Of course logistic regression is regression (and other fake categories)

I recently came across this article “Is logistic regression regression?” by data scientist Richard Vale. The post is a response to an apparent view in the machine learning community that “logistic regression” is a misnomer, because it is used for classification problems (with categorical outcomes), not regression problems (with real-valued outcomes).

As someone who learned statistics before machine learning, by way of biology and then epidemiology, this question would never have occurred to me. I was taught to group models by outcome type—logistic regression for binary outcomes, linear regression for continuous outcomes, multinomial regression for unordered categorical outcomes, Cox regression for time-to-event outcomes, and so on. Of course logistic regression is regression. It is regression with a binary outcome and a logit link. And besides (as Vale points out), logistic regression does not output a category label. Its raw output is log-odds, which may be transformed into a probability. “Classification” is a separate step layered on top, usually by imposing a threshold of 0.5.

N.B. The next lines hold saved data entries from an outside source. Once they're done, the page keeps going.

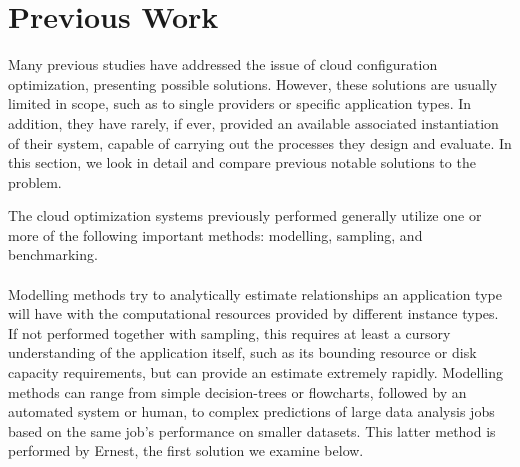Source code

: \documentclass{report}
\begin{document}
\section{Previous Work}
Many previous studies have addressed the issue of cloud configuration optimization, presenting possible solutions. However, these solutions are usually limited in scope, such as to single providers or specific application types. In addition, they have rarely, if ever, provided an available associated instantiation of their system, capable of carrying out the processes they design and evaluate. In this section, we look in detail and compare previous notable solutions to the problem.

The cloud optimization systems previously performed generally utilize one or more of the following important methods: modelling, sampling, and benchmarking. 

\paragraph{}
Modelling methods try to analytically estimate relationships an application type will have with the computational resources provided by different instance types. If not performed together with sampling, this requires at least a cursory understanding of the application itself, such as its bounding resource or disk capacity requirements, but can provide an estimate extremely rapidly. Modelling methods can range from simple decision-trees or flowcharts, followed by an automated system or human, to complex predictions of large data analysis jobs based on the same job's performance on smaller datasets. This latter method is performed by Ernest\cite{Venkataraman2016}, the first solution we examine below.
\end{document}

This point goes to the statisticians.

I was not taught to think in terms of two types of predictive modelling: regression and classification. In fact, I’m not sure I ever came across the term “classification” until I picked up The Elements of Statistical Learning (okay, it was actually An Introduction to Statistical Learning). Rather, I was taught to approach modelling based on what I was trying to achieve: the type of research question. In this framework, there are three basic types of questions: descriptive (how are things distributed?), predictive (what outcome can we expect?), and causal (what difference would an exposure/intervention make?).

But as statistician Andrew Gelman points out:

I kinda think that descriptive, predictive, and causal are all the same thing–or, more precisely, that “descriptive” and “causal” are special cases of “predictive,” under different conditions. But if you want to divide them into three tasks, sure, go for it. Personally, I’d rather divide statistics into the goals of exploration, estimation, and discrimination, but I think that’s because I’m thinking in a more general “data science” perspective

So maybe the machine learning folks get a point here. Not the point that logistic regression is badly named, but the broader instinct that prediction is a bigger category than those of us trained in epidemiology sometimes allow.

This line of thinking—that neat categories may be less distinct than they appear—applies to statistical tests, too. Normality, linearity, equal variances, independence, differences between groups, associations between variables, treatment effects: almost anything you can think to test can be approached the same basic way. As we’ve covered on this blog before, there is only one statistical test. No matter which statistician’s name adorns the procedure, you are still doing the same thing: computing an observed statistic, generating its null distribution, and asking how often the null produces something at least as extreme.

I guess the trouble starts when useful teaching shortcuts get mistaken for the thing itself.